Task description
What is needed is an exact repetition of the lines below, from the first one through the one holding "ray saturates at", with no pictures and nothing else.

Dataset excerpts

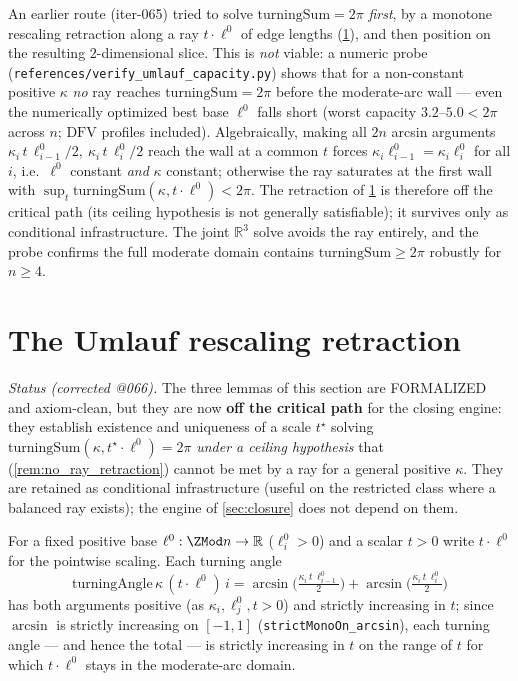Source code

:\begin{remark}
  \label{rem:no_ray_retraction}
  An earlier route (iter-065) tried to solve $\mathrm{turningSum} = 2\pi$
  \emph{first}, by a monotone rescaling retraction along a ray $t \cdot \ell^0$
  of edge lengths (\cref{sec:umlauf}), and then position on the resulting
  $2$-dimensional slice. This is \emph{not} viable: a numeric probe
  (\texttt{references/verify\_umlauf\_capacity.py}) shows that for a non-constant
  positive $\kappa$ \emph{no} ray reaches $\mathrm{turningSum} = 2\pi$ before the
  moderate-arc wall --- even the numerically optimized best base $\ell^0$ falls
  short (worst capacity $3.2$--$5.0 < 2\pi$ across $n$; $\mathrm{DFV}$ profiles
  included). Algebraically, making all $2n$ arcsin arguments
  $\kappa_i\,t\,\ell^0_{i-1}/2,\ \kappa_i\,t\,\ell^0_i/2$ reach the wall at a
  common $t$ forces $\kappa_i\ell^0_{i-1} = \kappa_i\ell^0_i$ for all $i$, i.e.\
  $\ell^0$ constant \emph{and} $\kappa$ constant; otherwise the ray saturates at
  the first wall with $\sup_t \mathrm{turningSum}(\kappa, t\cdot\ell^0) < 2\pi$.
  The retraction of \cref{sec:umlauf} is therefore off the critical path (its
  ceiling hypothesis is not generally satisfiable); it survives only as
  conditional infrastructure. The joint $\mathbb{R}^3$ solve avoids the ray
  entirely, and the probe confirms the full moderate domain contains
  $\mathrm{turningSum} \ge 2\pi$ robustly for $n \ge 4$.
\end{remark}

\section{The Umlauf rescaling retraction}
\label{sec:umlauf}

\emph{Status (corrected @066).} The three lemmas of this section are FORMALIZED
and axiom-clean, but they are now \textbf{off the critical path} for the closing
engine: they establish existence and uniqueness of a scale $t^\star$ solving
$\mathrm{turningSum}(\kappa, t^\star\cdot\ell^0) = 2\pi$ \emph{under a ceiling
hypothesis} that (\cref{rem:no_ray_retraction}) cannot be met by a ray for a
general positive $\kappa$. They are retained as conditional infrastructure
(useful on the restricted class where a balanced ray exists); the engine of
\cref{sec:closure} does not depend on them.

For a fixed positive base $\ell^0 : \ZMod n \to \mathbb{R}$ ($\ell^0_i > 0$) and
a scalar $t > 0$ write $t \cdot \ell^0$ for the pointwise scaling. Each turning
angle
\[
  \mathrm{turningAngle}\,\kappa\,(t\cdot\ell^0)\,i
    = \arcsin\!\Big(\tfrac{\kappa_i\,t\,\ell^0_{i-1}}{2}\Big)
    + \arcsin\!\Big(\tfrac{\kappa_i\,t\,\ell^0_i}{2}\Big)
\]
has both arguments positive (as $\kappa_i, \ell^0_j, t > 0$) and strictly
increasing in $t$; since $\arcsin$ is strictly increasing on $[-1,1]$
(\texttt{strictMonoOn\_arcsin}), each turning angle — and hence the total — is
strictly increasing in $t$ on the range of $t$ for which $t\cdot\ell^0$ stays in
the moderate-arc domain.

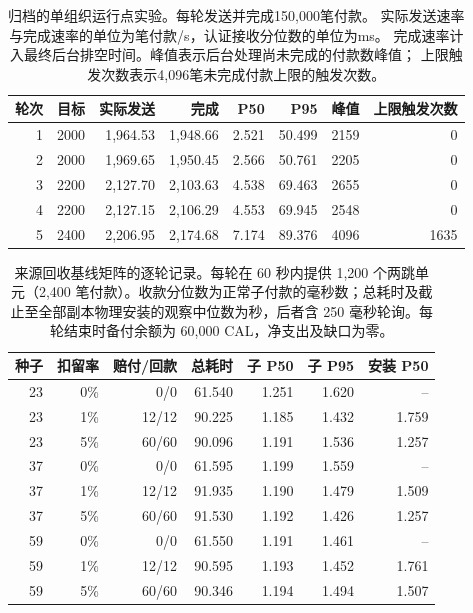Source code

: \begin{table}[!ht]
\centering\small
\caption{归档的单组织运行点实验。每轮发送并完成150,000笔付款。
实际发送速率与完成速率的单位为笔付款/s，认证接收分位数的单位为ms。
完成速率计入最终后台排空时间。峰值表示后台处理尚未完成的付款数峰值；
上限触发次数表示4,096笔未完成付款上限的触发次数。}
\label{tab:supp-throughput}
\begin{tabular}{@{}rrrrrrrr@{}}
\toprule
轮次 & 目标 & 实际发送 & 完成 & P50 & P95 & 峰值 & 上限触发次数 \\
\midrule
1 & 2000 & 1,964.53 & 1,948.66 & 2.521 & 50.499 & 2159 & 0 \\
2 & 2000 & 1,969.65 & 1,950.45 & 2.566 & 50.761 & 2205 & 0 \\
3 & 2200 & 2,127.70 & 2,103.63 & 4.538 & 69.463 & 2655 & 0 \\
4 & 2200 & 2,127.15 & 2,106.29 & 4.553 & 69.945 & 2548 & 0 \\
5 & 2400 & 2,206.95 & 2,174.68 & 7.174 & 89.376 & 4096 & 1635 \\
\bottomrule
\end{tabular}
\end{table}
\begin{table}[!ht]
\centering\small
\caption{来源回收基线矩阵的逐轮记录。每轮在 60 秒内提供 1,200 个两跳单元（2,400 笔付款）。收款分位数为正常子付款的毫秒数；总耗时及截止至全部副本物理安装的观察中位数为秒，后者含 250 毫秒轮询。每轮结束时备付余额为 60,000 CAL，净支出及缺口为零。}
\label{tab:supp-liability}
\begin{tabular}{@{}rrrrrrr@{}}
\toprule
种子 & 扣留率 & 赔付/回款 & 总耗时 & 子 P50 & 子 P95 & 安装 P50 \\
\midrule
23 & 0\% & 0/0 & 61.540 & 1.251 & 1.620 & -- \\
23 & 1\% & 12/12 & 90.225 & 1.185 & 1.432 & 1.759 \\
23 & 5\% & 60/60 & 90.096 & 1.191 & 1.536 & 1.257 \\
37 & 0\% & 0/0 & 61.595 & 1.199 & 1.559 & -- \\
37 & 1\% & 12/12 & 91.935 & 1.190 & 1.479 & 1.509 \\
37 & 5\% & 60/60 & 91.530 & 1.192 & 1.426 & 1.257 \\
59 & 0\% & 0/0 & 61.550 & 1.191 & 1.461 & -- \\
59 & 1\% & 12/12 & 90.595 & 1.193 & 1.452 & 1.761 \\
59 & 5\% & 60/60 & 90.346 & 1.194 & 1.494 & 1.507 \\
\bottomrule
\end{tabular}
\end{table}
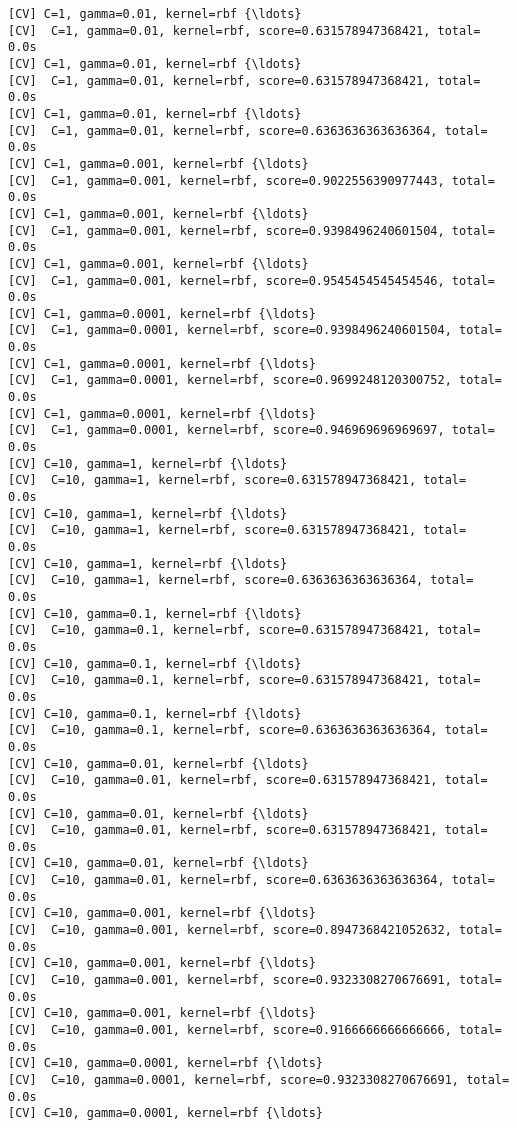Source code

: \documentclass[11pt]{article}
\begin{document}
\begin{Verbatim}[commandchars=\\\{\}]
[CV] C=1, gamma=0.01, kernel=rbf {\ldots}
[CV]  C=1, gamma=0.01, kernel=rbf, score=0.631578947368421, total=   0.0s
[CV] C=1, gamma=0.01, kernel=rbf {\ldots}
[CV]  C=1, gamma=0.01, kernel=rbf, score=0.631578947368421, total=   0.0s
[CV] C=1, gamma=0.01, kernel=rbf {\ldots}
[CV]  C=1, gamma=0.01, kernel=rbf, score=0.6363636363636364, total=   0.0s
[CV] C=1, gamma=0.001, kernel=rbf {\ldots}
[CV]  C=1, gamma=0.001, kernel=rbf, score=0.9022556390977443, total=   0.0s
[CV] C=1, gamma=0.001, kernel=rbf {\ldots}
[CV]  C=1, gamma=0.001, kernel=rbf, score=0.9398496240601504, total=   0.0s
[CV] C=1, gamma=0.001, kernel=rbf {\ldots}
[CV]  C=1, gamma=0.001, kernel=rbf, score=0.9545454545454546, total=   0.0s
[CV] C=1, gamma=0.0001, kernel=rbf {\ldots}
[CV]  C=1, gamma=0.0001, kernel=rbf, score=0.9398496240601504, total=   0.0s
[CV] C=1, gamma=0.0001, kernel=rbf {\ldots}
[CV]  C=1, gamma=0.0001, kernel=rbf, score=0.9699248120300752, total=   0.0s
[CV] C=1, gamma=0.0001, kernel=rbf {\ldots}
[CV]  C=1, gamma=0.0001, kernel=rbf, score=0.946969696969697, total=   0.0s
[CV] C=10, gamma=1, kernel=rbf {\ldots}
[CV]  C=10, gamma=1, kernel=rbf, score=0.631578947368421, total=   0.0s
[CV] C=10, gamma=1, kernel=rbf {\ldots}
[CV]  C=10, gamma=1, kernel=rbf, score=0.631578947368421, total=   0.0s
[CV] C=10, gamma=1, kernel=rbf {\ldots}
[CV]  C=10, gamma=1, kernel=rbf, score=0.6363636363636364, total=   0.0s
[CV] C=10, gamma=0.1, kernel=rbf {\ldots}
[CV]  C=10, gamma=0.1, kernel=rbf, score=0.631578947368421, total=   0.0s
[CV] C=10, gamma=0.1, kernel=rbf {\ldots}
[CV]  C=10, gamma=0.1, kernel=rbf, score=0.631578947368421, total=   0.0s
[CV] C=10, gamma=0.1, kernel=rbf {\ldots}
[CV]  C=10, gamma=0.1, kernel=rbf, score=0.6363636363636364, total=   0.0s
[CV] C=10, gamma=0.01, kernel=rbf {\ldots}
[CV]  C=10, gamma=0.01, kernel=rbf, score=0.631578947368421, total=   0.0s
[CV] C=10, gamma=0.01, kernel=rbf {\ldots}
[CV]  C=10, gamma=0.01, kernel=rbf, score=0.631578947368421, total=   0.0s
[CV] C=10, gamma=0.01, kernel=rbf {\ldots}
[CV]  C=10, gamma=0.01, kernel=rbf, score=0.6363636363636364, total=   0.0s
[CV] C=10, gamma=0.001, kernel=rbf {\ldots}
[CV]  C=10, gamma=0.001, kernel=rbf, score=0.8947368421052632, total=   0.0s
[CV] C=10, gamma=0.001, kernel=rbf {\ldots}
[CV]  C=10, gamma=0.001, kernel=rbf, score=0.9323308270676691, total=   0.0s
[CV] C=10, gamma=0.001, kernel=rbf {\ldots}
[CV]  C=10, gamma=0.001, kernel=rbf, score=0.9166666666666666, total=   0.0s
[CV] C=10, gamma=0.0001, kernel=rbf {\ldots}
[CV]  C=10, gamma=0.0001, kernel=rbf, score=0.9323308270676691, total=   0.0s
[CV] C=10, gamma=0.0001, kernel=rbf {\ldots}

\end{Verbatim}
\end{document}
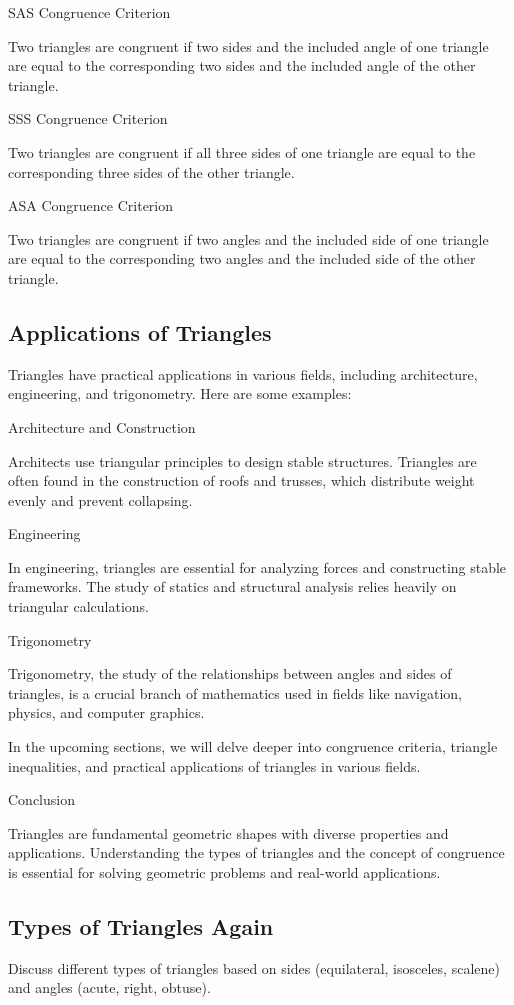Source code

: \documentclass[a4paper,12pt]{book}
\newcounter{problem}
\newcounter{example}
\begin{document}
SAS Congruence Criterion

Two triangles are congruent if two sides and the included angle of one triangle are equal to the corresponding two sides and the included angle of the other triangle.

SSS Congruence Criterion

Two triangles are congruent if all three sides of one triangle are equal to the corresponding three sides of the other triangle.

ASA Congruence Criterion

Two triangles are congruent if two angles and the included side of one triangle are equal to the corresponding two angles and the included side of the other triangle.

\subsection{Applications of Triangles}

Triangles have practical applications in various fields, including architecture, engineering, and trigonometry. Here are some examples:

Architecture and Construction

Architects use triangular principles to design stable structures. Triangles are often found in the construction of roofs and trusses, which distribute weight evenly and prevent collapsing.

Engineering

In engineering, triangles are essential for analyzing forces and constructing stable frameworks. The study of statics and structural analysis relies heavily on triangular calculations.

Trigonometry

Trigonometry, the study of the relationships between angles and sides of triangles, is a crucial branch of mathematics used in fields like navigation, physics, and computer graphics.

In the upcoming sections, we will delve deeper into congruence criteria, triangle inequalities, and practical applications of triangles in various fields.

Conclusion

Triangles are fundamental geometric shapes with diverse properties and applications. Understanding the types of triangles and the concept of congruence is essential for solving geometric problems and real-world applications.


\subsection{Types of Triangles Again}
\label{subsec:types_of_triangles}
Discuss different types of triangles based on sides (equilateral, isosceles, scalene) and angles (acute, right, obtuse).
\end{document}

Task response
Source code

:\begin{remark}
  \label{rem:no_ray_retraction}
  An earlier route (iter-065) tried to solve $\mathrm{turningSum} = 2\pi$
  \emph{first}, by a monotone rescaling retraction along a ray $t \cdot \ell^0$
  of edge lengths (\cref{sec:umlauf}), and then position on the resulting
  $2$-dimensional slice. This is \emph{not} viable: a numeric probe
  (\texttt{references/verify\_umlauf\_capacity.py}) shows that for a non-constant
  positive $\kappa$ \emph{no} ray reaches $\mathrm{turningSum} = 2\pi$ before the
  moderate-arc wall --- even the numerically optimized best base $\ell^0$ falls
  short (worst capacity $3.2$--$5.0 < 2\pi$ across $n$; $\mathrm{DFV}$ profiles
  included). Algebraically, making all $2n$ arcsin arguments
  $\kappa_i\,t\,\ell^0_{i-1}/2,\ \kappa_i\,t\,\ell^0_i/2$ reach the wall at a
  common $t$ forces $\kappa_i\ell^0_{i-1} = \kappa_i\ell^0_i$ for all $i$, i.e.\
  $\ell^0$ constant \emph{and} $\kappa$ constant; otherwise the ray saturates at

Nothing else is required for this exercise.